That might not be a full-time goal. Some want a machine that works on the move but can be expanded to bigger screens and such when at certain locations (office and/or home). A laptop and dock allow this compromise.
It is a compromise, not one suitable for all. But it is the list inconvenient option for many.
I wouldn't say "some". Probably 90% of developers I know require exactly this, in fact off the top of my head I can't think of any who don't. Even the permanent, full-remote, no-really-there-is-literally-no-office types want to sit in a different room sometimes or work from a coffee shop.
It's pretty rare to have a "workstation" setup that cannot be moved.
And good luck getting anything close to RTX 3090Ti performance in a laptop. It'd basically be a toasted oven on your lap.
Desktops can just sink a ton more heat, and as process shrinks and die size increases have gotten us less and less additional performance each year, we're just pushing power up to the point now where a TOTL gaming desktop is pulling close to 1KW. A laptop will never come close. If you really do want to try a literal desktop CPU in a laptop, there are mfgs like Eurocom and Sager that will sell you one, just don't expect it not to throttle a lot under actual heavy workloads.
Wait, what? Are you like cryptomining or something? That's actually insane. I charge two electric cars at home, work from home using a powerful workstation, and my electricity is about £100/month. How do you manage to spend 800 euro a month????
I find it surprising that the appeal of the above would be confusing for anyone.
Sure, you could buy a separate desktop for that, but if you also go portable, don't want to bother with some kind of online sync solution, and want to move between laptop mode for on the go and something docked to big monitors and a no laptop keyboard/mouse for when you are at your primary workspace, getting a good laptop plus a dock rather than spending more for a laptop plus a separate desktop which makes you have to compromise on syncing somehow makes a lot of sense.

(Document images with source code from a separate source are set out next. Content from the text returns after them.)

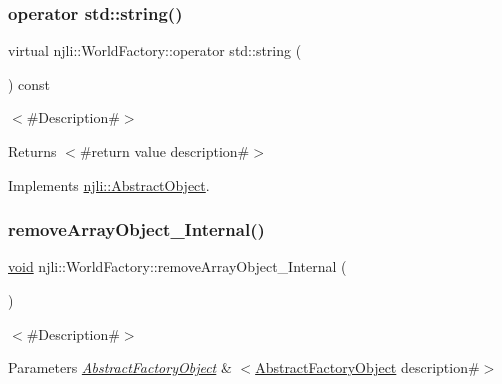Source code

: \subsubsection{\texorpdfstring{operator std\+::string()}{operator std::string()}}
{\footnotesize\ttfamily virtual njli\+::\+World\+Factory\+::operator std\+::string (\begin{DoxyParamCaption}{ }\end{DoxyParamCaption}) const\hspace{0.3cm}{\ttfamily [virtual]}}

$<$\#\+Description\#$>$

\begin{DoxyReturn}{Returns}
$<$\#return value description\#$>$ 
\end{DoxyReturn}


Implements \mbox{\hyperlink{classnjli_1_1_abstract_object_afc07f4138bd3003910e7aa7fa0fe11ad}{njli\+::\+Abstract\+Object}}.

\mbox{\label{classnjli_1_1_world_factory_afceced94230870133427e27148963c58}} 
\subsubsection{\texorpdfstring{remove\+Array\+Object\+\_\+\+Internal()}{removeArrayObject\_Internal()}}
{\footnotesize\ttfamily \mbox{\hyperlink{_thread_8h_af1e856da2e658414cb2456cb6f7ebc66}{void}} njli\+::\+World\+Factory\+::remove\+Array\+Object\+\_\+\+Internal (\begin{DoxyParamCaption}\item[{\mbox{\hyperlink{classnjli_1_1_abstract_factory_object}{Abstract\+Factory\+Object}} $\ast$$\ast$}]{ }\end{DoxyParamCaption})\hspace{0.3cm}{\ttfamily [protected]}}

$<$\#\+Description\#$>$


\begin{DoxyParams}{Parameters}
{\em \mbox{\hyperlink{classnjli_1_1_abstract_factory_object}{Abstract\+Factory\+Object}}} & $<$\mbox{\hyperlink{classnjli_1_1_world_factory_a59f5fcb165066624f68fb5417aa3586e}{Abstract\+Factory\+Object}} description\#$>$ \\
\hline
\end{DoxyParams}
\mbox{\label{classnjli_1_1_world_factory_a2e3f3c897e12187b0413ed58b85fba9b}} 
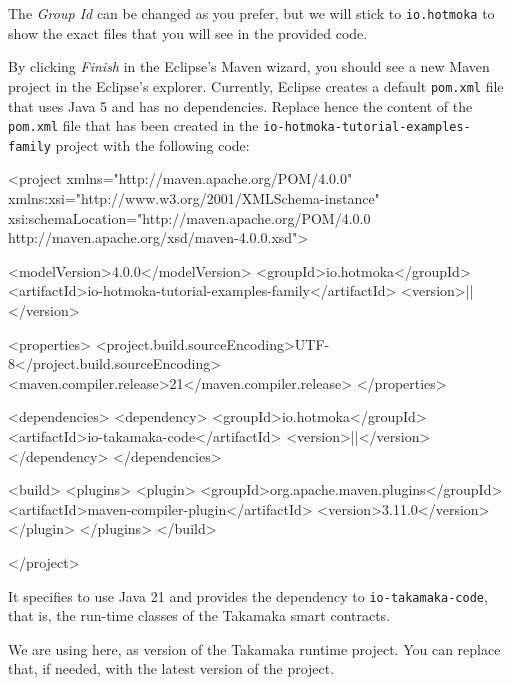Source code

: \begin{commentbox}
The \emph{Group Id} can be changed as you prefer, but we will stick
to \texttt{io.hotmoka} to show the exact files that you will see in the provided code.
\end{commentbox}

By clicking \emph{Finish} in the Eclipse's Maven wizard, you should see
a new Maven project in the Eclipse's explorer.
Currently, Eclipse creates a default \texttt{pom.xml} file that uses Java 5
and has no dependencies. Replace hence
the content of the \texttt{pom.xml} file that has been created in the
\texttt{io-hotmoka-tutorial-examples-family} project with the following code:
%
\begin{codebox}\begin{xmllst}
<project xmlns="http://maven.apache.org/POM/4.0.0"
    xmlns:xsi="http://www.w3.org/2001/XMLSchema-instance"
    xsi:schemaLocation="http://maven.apache.org/POM/4.0.0 http://maven.apache.org/xsd/maven-4.0.0.xsd">

  <modelVersion>4.0.0</modelVersion>
  <groupId>io.hotmoka</groupId>
  <artifactId>io-hotmoka-tutorial-examples-family</artifactId>
  <version>|\hotmokaVersion{}|</version>

  <properties>
    <project.build.sourceEncoding>UTF-8</project.build.sourceEncoding>
    <maven.compiler.release>21</maven.compiler.release>
  </properties>

  <dependencies>
    <dependency>
      <groupId>io.hotmoka</groupId>
      <artifactId>io-takamaka-code</artifactId>
      <version>|\takamakaVersion{}|</version>
    </dependency>
  </dependencies>

  <build>
    <plugins>
      <plugin>
        <groupId>org.apache.maven.plugins</groupId>
        <artifactId>maven-compiler-plugin</artifactId>
        <version>3.11.0</version>
      </plugin>
    </plugins>
  </build>

</project>
\end{xmllst}\end{codebox}
%
It specifies to use Java 21 and provides the dependency
to \texttt{io-takamaka-code}, that is, the run-time classes of the Takamaka smart contracts.

\begin{commentbox}
We are using \takamakaVersion{} here, as version of the Takamaka runtime
project. You can replace that, if needed, with the latest version of the project.
\end{commentbox}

(Obviously, if you need desktop processing power, thermal envelopes mean that laptops aren't going to be competitive. But if that's your need, you aren't going to be looking at laptops, and how to connect peripherals isn't going to be your limiting factor.)
The only things that move around are my laptop and I. I don't want to carry around a desktop computer and plug in power, screens, and USB hub every time I switch desks.